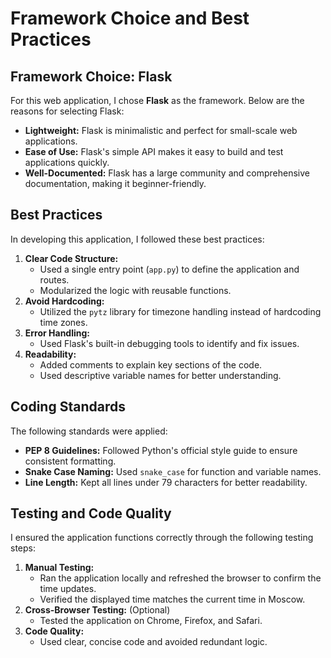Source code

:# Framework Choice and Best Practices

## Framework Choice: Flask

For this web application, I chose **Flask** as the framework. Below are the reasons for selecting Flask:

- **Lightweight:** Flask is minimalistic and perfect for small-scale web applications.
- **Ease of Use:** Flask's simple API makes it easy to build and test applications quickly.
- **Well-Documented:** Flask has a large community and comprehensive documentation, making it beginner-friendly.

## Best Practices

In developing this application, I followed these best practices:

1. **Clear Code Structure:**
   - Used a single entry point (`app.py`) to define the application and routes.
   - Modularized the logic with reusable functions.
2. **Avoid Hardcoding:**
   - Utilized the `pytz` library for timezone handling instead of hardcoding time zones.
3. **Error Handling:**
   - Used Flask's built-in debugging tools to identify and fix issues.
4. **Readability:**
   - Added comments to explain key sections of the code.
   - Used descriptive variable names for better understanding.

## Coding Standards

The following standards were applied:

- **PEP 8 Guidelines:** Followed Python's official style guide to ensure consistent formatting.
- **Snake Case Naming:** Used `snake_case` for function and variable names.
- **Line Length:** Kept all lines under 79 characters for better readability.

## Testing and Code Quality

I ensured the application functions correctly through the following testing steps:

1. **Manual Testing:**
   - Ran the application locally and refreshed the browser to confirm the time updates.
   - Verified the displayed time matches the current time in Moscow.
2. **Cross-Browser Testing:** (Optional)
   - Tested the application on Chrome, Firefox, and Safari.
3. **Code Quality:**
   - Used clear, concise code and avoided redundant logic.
:::
Once the pictures are removed, reproduce the remaining entries above exactly.

--- Problem solution ---
Source code

:# Framework Choice and Best Practices

## Framework Choice: Flask

For this web application, I chose **Flask** as the framework. Below are the reasons for selecting Flask:

- **Lightweight:** Flask is minimalistic and perfect for small-scale web applications.
- **Ease of Use:** Flask's simple API makes it easy to build and test applications quickly.
- **Well-Documented:** Flask has a large community and comprehensive documentation, making it beginner-friendly.

## Best Practices

In developing this application, I followed these best practices:

1. **Clear Code Structure:**
   - Used a single entry point (`app.py`) to define the application and routes.
   - Modularized the logic with reusable functions.
2. **Avoid Hardcoding:**
   - Utilized the `pytz` library for timezone handling instead of hardcoding time zones.
3. **Error Handling:**
   - Used Flask's built-in debugging tools to identify and fix issues.
4. **Readability:**
   - Added comments to explain key sections of the code.
   - Used descriptive variable names for better understanding.

## Coding Standards

The following standards were applied:

- **PEP 8 Guidelines:** Followed Python's official style guide to ensure consistent formatting.
- **Snake Case Naming:** Used `snake_case` for function and variable names.
- **Line Length:** Kept all lines under 79 characters for better readability.

## Testing and Code Quality

I ensured the application functions correctly through the following testing steps:

1. **Manual Testing:**
   - Ran the application locally and refreshed the browser to confirm the time updates.
   - Verified the displayed time matches the current time in Moscow.
2. **Cross-Browser Testing:** (Optional)
   - Tested the application on Chrome, Firefox, and Safari.
3. **Code Quality:**
   - Used clear, concise code and avoided redundant logic.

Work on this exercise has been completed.